‘Questions of Travel’ a poem by Elizabeth Bishop

It’s summer, and despite all the grim forecasts of the end of vacations, a significant segment of the population will take a break from work. In that interval folks will travel locally, internationally or vicariously through the writings of others. They will record adventures on Instagram, tweet locations and post blogs, sharing their experience along the way. Very few will memorialize their travels in poetry.

The Friday Poem this week is Elizabeth Bishop’s ‘Questions of Travel’

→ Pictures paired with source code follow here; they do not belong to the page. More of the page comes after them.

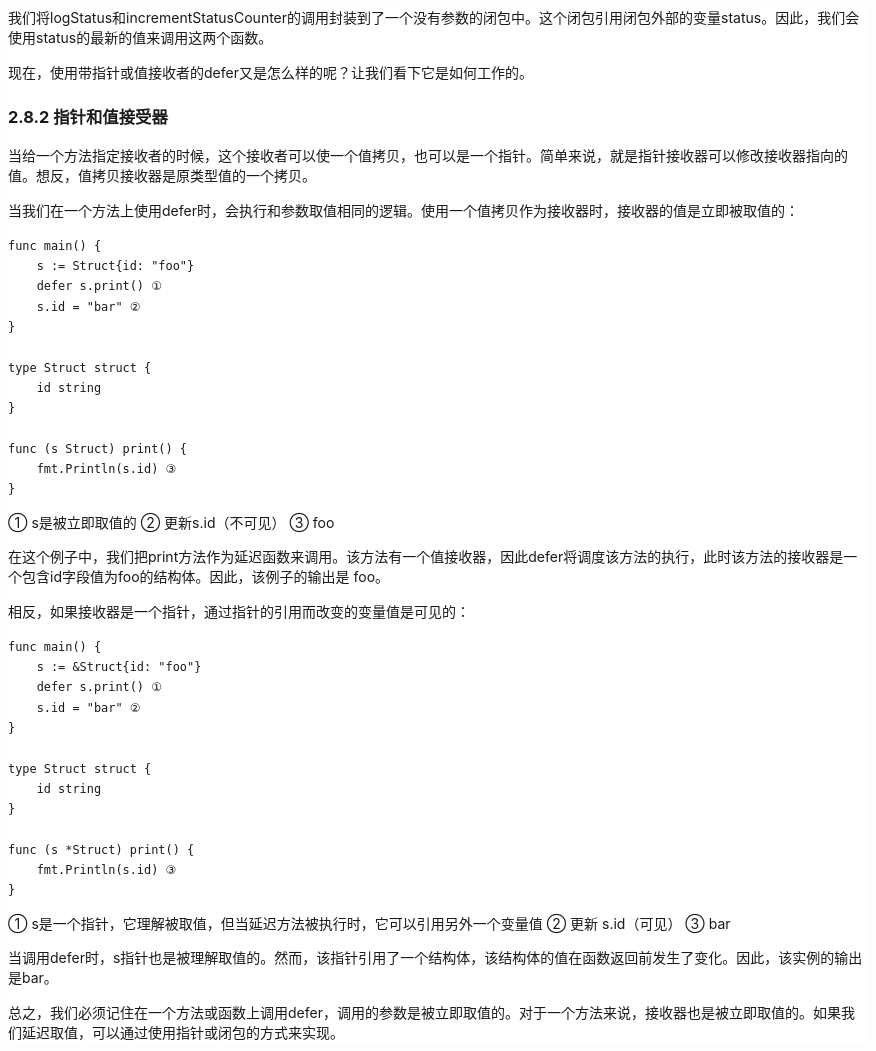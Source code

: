 我们将logStatus和incrementStatusCounter的调用封装到了一个没有参数的闭包中。这个闭包引用闭包外部的变量status。因此，我们会使用status的最新的值来调用这两个函数。

现在，使用带指针或值接收者的defer又是怎么样的呢？让我们看下它是如何工作的。

### 2.8.2 指针和值接受器
当给一个方法指定接收者的时候，这个接收者可以使一个值拷贝，也可以是一个指针。简单来说，就是指针接收器可以修改接收器指向的值。想反，值拷贝接收器是原类型值的一个拷贝。

当我们在一个方法上使用defer时，会执行和参数取值相同的逻辑。使用一个值拷贝作为接收器时，接收器的值是立即被取值的：
```golang
func main() {
	s := Struct{id: "foo"}
	defer s.print() ①
	s.id = "bar" ②
}

type Struct struct {
	id string
}

func (s Struct) print() {
	fmt.Println(s.id) ③
}
```
① s是被立即取值的
② 更新s.id（不可见）
③ foo

在这个例子中，我们把print方法作为延迟函数来调用。该方法有一个值接收器，因此defer将调度该方法的执行，此时该方法的接收器是一个包含id字段值为foo的结构体。因此，该例子的输出是 foo。

相反，如果接收器是一个指针，通过指针的引用而改变的变量值是可见的：
```golang
func main() {
	s := &Struct{id: "foo"}
	defer s.print() ①
	s.id = "bar" ②
}

type Struct struct {
	id string
}

func (s *Struct) print() {
	fmt.Println(s.id) ③
}
```

① s是一个指针，它理解被取值，但当延迟方法被执行时，它可以引用另外一个变量值
② 更新 s.id（可见）
③ bar

当调用defer时，s指针也是被理解取值的。然而，该指针引用了一个结构体，该结构体的值在函数返回前发生了变化。因此，该实例的输出是bar。

总之，我们必须记住在一个方法或函数上调用defer，调用的参数是被立即取值的。对于一个方法来说，接收器也是被立即取值的。如果我们延迟取值，可以通过使用指针或闭包的方式来实现。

In 2010, author William Boyd travelled to the house in Brazil where poet Elizabeth Bishop lived, and recorded his visit in an article for The Guardian newspaper.

“‘Questions of Travel” is one of the rare Bishop poems that one can easily interpret as autobiographical. Set squarely in the house at Samambaia, it analyses Bishop’s decision to leave America and seek her destiny, whatever that might have been, elsewhere. “Should we have stayed at home and thought of here?”, the poet asks. “Must we dream our dreams / and have them, too?” And then, in the very last lines, it prompts another question: “Should we have stayed at home, / wherever that may be?” The answer we are meant to infer is, I believe, a confident “no”. Bishop – born in Worcester, Massachusetts, a New Englander through and through – was made by her life in Brazil. Brazil became her home – however eccentric, irritating, enthralling, frightening, exotic and perplexing a place it might seem to be, depending on the occasion. When she finally left it in 1971, for the last time, the happiest period of her life was over.”

‘Questions of Travel’

There are too many waterfalls here; the crowded streams
hurry too rapidly down to the sea,
and the pressure of so many clouds on the mountaintops
makes them spill over the sides in soft slow-motion,
turning to waterfalls under our very eyes.
–For if those streaks, those mile-long, shiny, tearstains,
aren’t waterfalls yet,
in a quick age or so, as ages go here,
they probably will be.
But if the streams and clouds keep travelling, travelling,
the mountains look like the hulls of capsized ships,
slime-hung and barnacled.

Think of the long trip home.
Should we have stayed at home and thought of here?
Where should we be today?
Is it right to be watching strangers in a play
in this strangest of theatres?
What childishness is it that while there’s a breath of life
in our bodies, we are determined to rush
to see the sun the other way around?
The tiniest green hummingbird in the world?
To stare at some inexplicable old stonework,
inexplicable and impenetrable,
at any view,
instantly seen and always, always delightful?
Oh, must we dream our dreams
and have them, too?
And have we room
for one more folded sunset, still quite warm?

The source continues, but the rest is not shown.